Temíamos que Saint Maud fuera una suerte de remedo del Misery de Rob Reiner y Stephen King. Maud, una enfermera de dudosos antecedentes es contratada para dar cuidados a Amanda, una paciente terminal (una excelente Jennifer Ehle a quién deberíamos prestar más atención). Sin embargo la personalidad anormalmente devota de Maud se enfrenta al carácter hedonista de la bailarina enferma que pretende vivir sus últimos meses con todo el desenfreno que le sea posible. Rose Glass construye la obra en una tensión progresiva, utilizando el espacio de la mansión dónde habita Amanda, un viejo caserón, para crear un ambiente opresivo y permitir que Maud se crezca para emular a la Sra Danvers.

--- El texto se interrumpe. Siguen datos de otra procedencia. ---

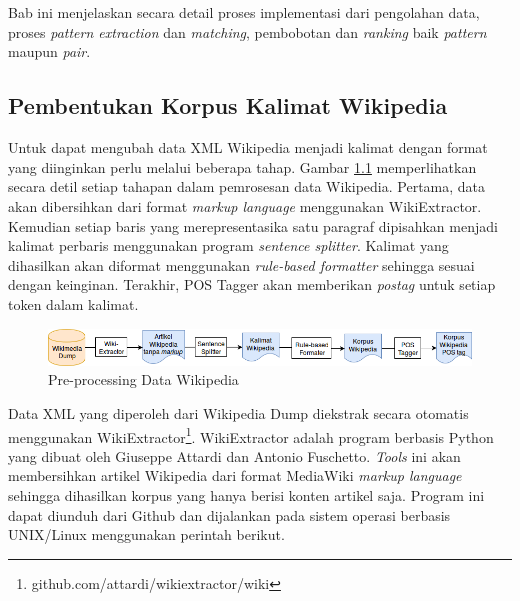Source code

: \chapter{\babEmpat}
Bab ini menjelaskan secara detail proses implementasi dari pengolahan data, proses \textit{pattern extraction} dan \textit{matching}, pembobotan dan \textit{ranking} baik \textit{pattern} maupun \textit{pair}.

\section{Pembentukan Korpus Kalimat Wikipedia}
Untuk dapat mengubah data XML Wikipedia menjadi kalimat dengan format yang diinginkan perlu melalui beberapa tahap. Gambar \ref{fig:preproses-wiki} memperlihatkan secara detil setiap tahapan dalam pemrosesan data Wikipedia. Pertama, data akan dibersihkan dari format \textit{markup language} menggunakan WikiExtractor. Kemudian setiap baris yang merepresentasika satu paragraf dipisahkan menjadi kalimat perbaris menggunakan program \textit{sentence splitter}. Kalimat yang dihasilkan akan diformat menggunakan \textit{rule-based formatter} sehingga sesuai dengan keinginan. Terakhir, POS Tagger akan memberikan \textit{postag} untuk setiap token dalam kalimat.

\begin{figure}
    \centering
    \includegraphics[width=\linewidth]{pics/Pic02-PreProcessingWikipedia}
    \caption{Pre-processing Data Wikipedia}
    \label{fig:preproses-wiki}
\end{figure}

Data XML yang diperoleh dari Wikipedia Dump diekstrak secara otomatis menggunakan WikiExtractor\footnote{github.com/attardi/wikiextractor/wiki}. WikiExtractor adalah program berbasis Python yang dibuat oleh Giuseppe Attardi dan Antonio Fuschetto. \textit{Tools} ini akan membersihkan artikel Wikipedia dari format MediaWiki \textit{markup language} sehingga dihasilkan korpus yang hanya berisi konten artikel saja. Program ini dapat diunduh dari Github dan dijalankan pada sistem operasi berbasis UNIX/Linux menggunakan perintah berikut. 

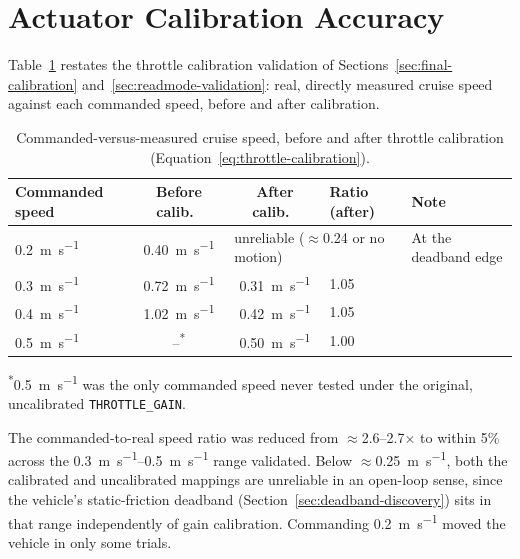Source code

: \section{Actuator Calibration Accuracy}
\label{sec:results-throttle}

Table~\ref{tab:results-throttle-summary} restates the throttle
calibration validation of Sections~\ref{sec:final-calibration}
and~\ref{sec:readmode-validation}: real, directly measured cruise
speed against each commanded speed, before and after calibration.

\begin{table}[htbp]
  \centering
  \caption{Commanded-versus-measured cruise speed, before and after throttle calibration (Equation~\ref{eq:throttle-calibration}).}
  \label{tab:results-throttle-summary}
  \small
  \begin{tabular}{@{}lccp{2.3cm}p{2.6cm}@{}}
    \toprule
    Commanded speed & Before calib.\ & After calib.\ & Ratio (after) & Note \\
    \midrule
    \SI{0.2}{\meter\per\second} & \SI{0.40}{\meter\per\second} & \multicolumn{2}{l}{unreliable ($\approx$0.24 or no motion)} & At the deadband edge \\
    \SI{0.3}{\meter\per\second} & \SI{0.72}{\meter\per\second} & \SI{0.31}{\meter\per\second} & 1.05 & \\
    \SI{0.4}{\meter\per\second} & \SI{1.02}{\meter\per\second} & \SI{0.42}{\meter\per\second} & 1.05 & \\
    \SI{0.5}{\meter\per\second} & --\textsuperscript{*} & \SI{0.50}{\meter\per\second} & 1.00 & \\
    \bottomrule
  \end{tabular}

  \vspace{2pt}
  \raggedright\footnotesize\textsuperscript{*}\SI{0.5}{\meter\per\second}
  was the only commanded speed never tested under the original,
  uncalibrated \texttt{THROTTLE\_GAIN}.
\end{table}

The commanded-to-real speed ratio was reduced from
$\approx$2.6--2.7$\times$ to within 5\% across the
\SIrange{0.3}{0.5}{\meter\per\second} range validated. Below
$\approx$\SI{0.25}{\meter\per\second}, both the calibrated and
uncalibrated mappings are unreliable in an open-loop sense, since the
vehicle's static-friction deadband (Section~\ref{sec:deadband-discovery})
sits in that range independently of gain calibration. Commanding
\SI{0.2}{\meter\per\second} moved the vehicle in only some trials.

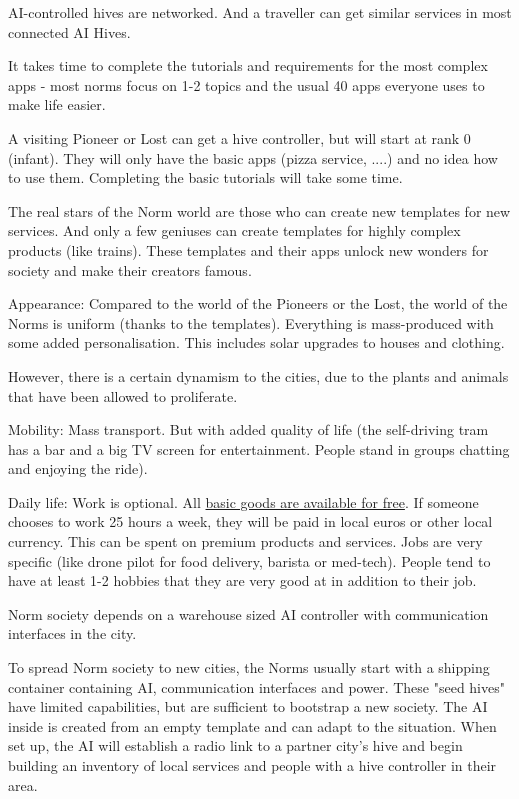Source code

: AI-controlled hives are networked. And a traveller can get similar services in most connected AI Hives.

It takes time to complete the tutorials and requirements for the most complex apps - most norms focus on 1-2 topics and the usual 40 apps everyone uses to make life easier.

A visiting Pioneer or Lost can get a hive controller, but will start at rank 0 (infant). They will only have the basic apps (pizza service, ....) and no idea how to use them. Completing the basic tutorials will take some time.

The real stars of the Norm world are those who can create new templates for new services. And only a few geniuses can create templates for highly complex products (like trains).
These templates and their apps unlock new wonders for society and make their creators famous.

Appearance: Compared to the world of the Pioneers or the Lost, the world of the Norms is uniform (thanks to the templates). Everything is mass-produced with some added personalisation. This includes solar upgrades to houses and clothing.

However, there is a certain dynamism to the cities, due to the plants and animals that have been allowed to proliferate.

Mobility: Mass transport. But with added quality of life (the self-driving tram has a bar and a big TV screen for entertainment. People stand in groups chatting and enjoying the ride).

Daily life: Work is optional. All \hyperref[sec:basic income]{basic goods are available for free}. If someone chooses to work 25 hours a week, they will be paid in local euros or other local currency. This can be spent on premium products and services. Jobs are very specific (like drone pilot for food delivery, barista or med-tech). People tend to have at least 1-2 hobbies that they are very good at in addition to their job.

Norm society depends on a warehouse sized AI controller with communication interfaces in the city.

To spread Norm society to new cities, the Norms usually start with a shipping container containing AI, communication interfaces and power. These "seed hives" have limited capabilities, but are sufficient to bootstrap a new society. The AI inside is created from an empty template and can adapt to the situation. When set up, the AI will establish a radio link to a partner city's hive and begin building an inventory of local services and people with a hive controller in their area.

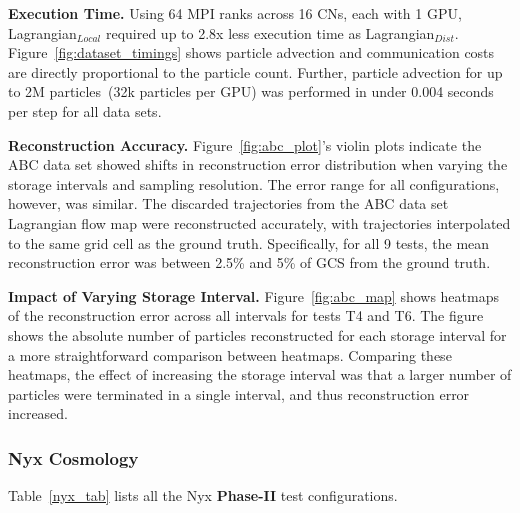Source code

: \textbf{Execution Time.} Using 64 MPI ranks across 16 CNs, each with 1 GPU, Lagrangian$_{Local}$ required up to 2.8x less execution time as Lagrangian$_{Dist}$.
%
Figure~\ref{fig:dataset_timings} shows particle advection and communication costs are directly proportional to the particle count.
%
Further, particle advection for up to 2M particles~(32k particles per GPU) was performed in under 0.004 seconds per step for all data sets.
%


\textbf{Reconstruction Accuracy.} Figure~\ref{fig:abc_plot}'s violin plots indicate the ABC data set showed shifts in reconstruction error distribution when varying the storage intervals and sampling resolution. 
%
The error range for all configurations, however, was similar.
%
The discarded trajectories from the ABC data set Lagrangian flow map were reconstructed accurately, with trajectories interpolated to the same grid cell as the ground truth.
%
Specifically, for all 9 tests, the mean reconstruction error was between 2.5\% and 5\% of GCS from the ground truth.
%


\textbf{Impact of Varying Storage Interval.} Figure~\ref{fig:abc_map} shows heatmaps of the reconstruction error across all intervals for tests T4 and T6.
%
The figure shows the absolute number of particles reconstructed for each storage interval for a more straightforward comparison between heatmaps.
%
Comparing these heatmaps, the effect of increasing the storage interval was that a larger number of particles were terminated in a single interval, and thus reconstruction error increased. 
%
%

\vspace{-2mm}
\subsubsection{Nyx Cosmology}
\label{sec:nyx}
Table~\ref{nyx_tab} lists all the Nyx \textbf{Phase-II} test configurations. 
%


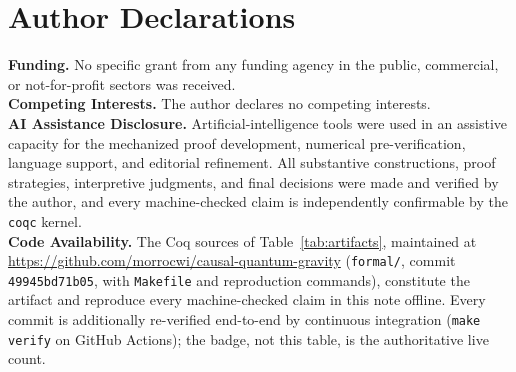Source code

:\documentclass[10pt,twocolumn]{article}
\theoremstyle{definition}
\newcommand{\code}[1]{\texttt{#1}}
\begin{document}
\section*{Author Declarations}
\textbf{Funding.} No specific grant from any funding agency in the public,
commercial, or not-for-profit sectors was received.\\[0.25em]
\textbf{Competing Interests.} The author declares no competing interests.\\[0.25em]
\textbf{AI Assistance Disclosure.} Artificial-intelligence tools were used in an
assistive capacity for the mechanized proof development, numerical pre-verification,
language support, and editorial refinement. All substantive constructions, proof
strategies, interpretive judgments, and final decisions were made and verified by the
author, and every machine-checked claim is independently confirmable by the
\code{coqc} kernel.\\[0.25em]
\textbf{Code Availability.} The Coq sources of Table~\ref{tab:artifacts},
maintained at \url{https://github.com/morrocwi/causal-quantum-gravity}
(\code{formal/}, commit \code{49945bd71b05}, with \code{Makefile} and reproduction
commands), constitute the
artifact and reproduce every machine-checked claim in this note offline. Every
commit is additionally re-verified end-to-end by continuous integration
(\code{make verify} on GitHub Actions); the badge, not this table, is the
authoritative live count.
\end{document}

Su devoción religiosa (que se plantea relacionada con un incidente laboral previo que provocó su despido de un hospital) choca frente a la fascinación que Amanda, su pasión por vivir y su sexualidad despiertan, a su pesar, en ella, incrementando la tensión y llevándola hacia un rechazo frontal para con su paciente y entorno. Glass, en este su excelente debut, evita sin embargo la deriva hacia lo inverosímil y Amanda para los pies a su empleada. Será a partir de este punto cuando Maud, auto recluída en su ínfimo apartamento, desarrolla alucinaciones y penitencia y resuelve que Amanda debe pagar por sus pecados. Trabajando (con mayor eficiencia que Egypt Mortimer en Archenemy) un desarrollo narrativo entre la realidad y el fantástico, Glass impulsa a Maud hacia un clímax apoteósico del que veremos, mediante un impactante y brevísimo plano final, su aparente santificación y su última condena.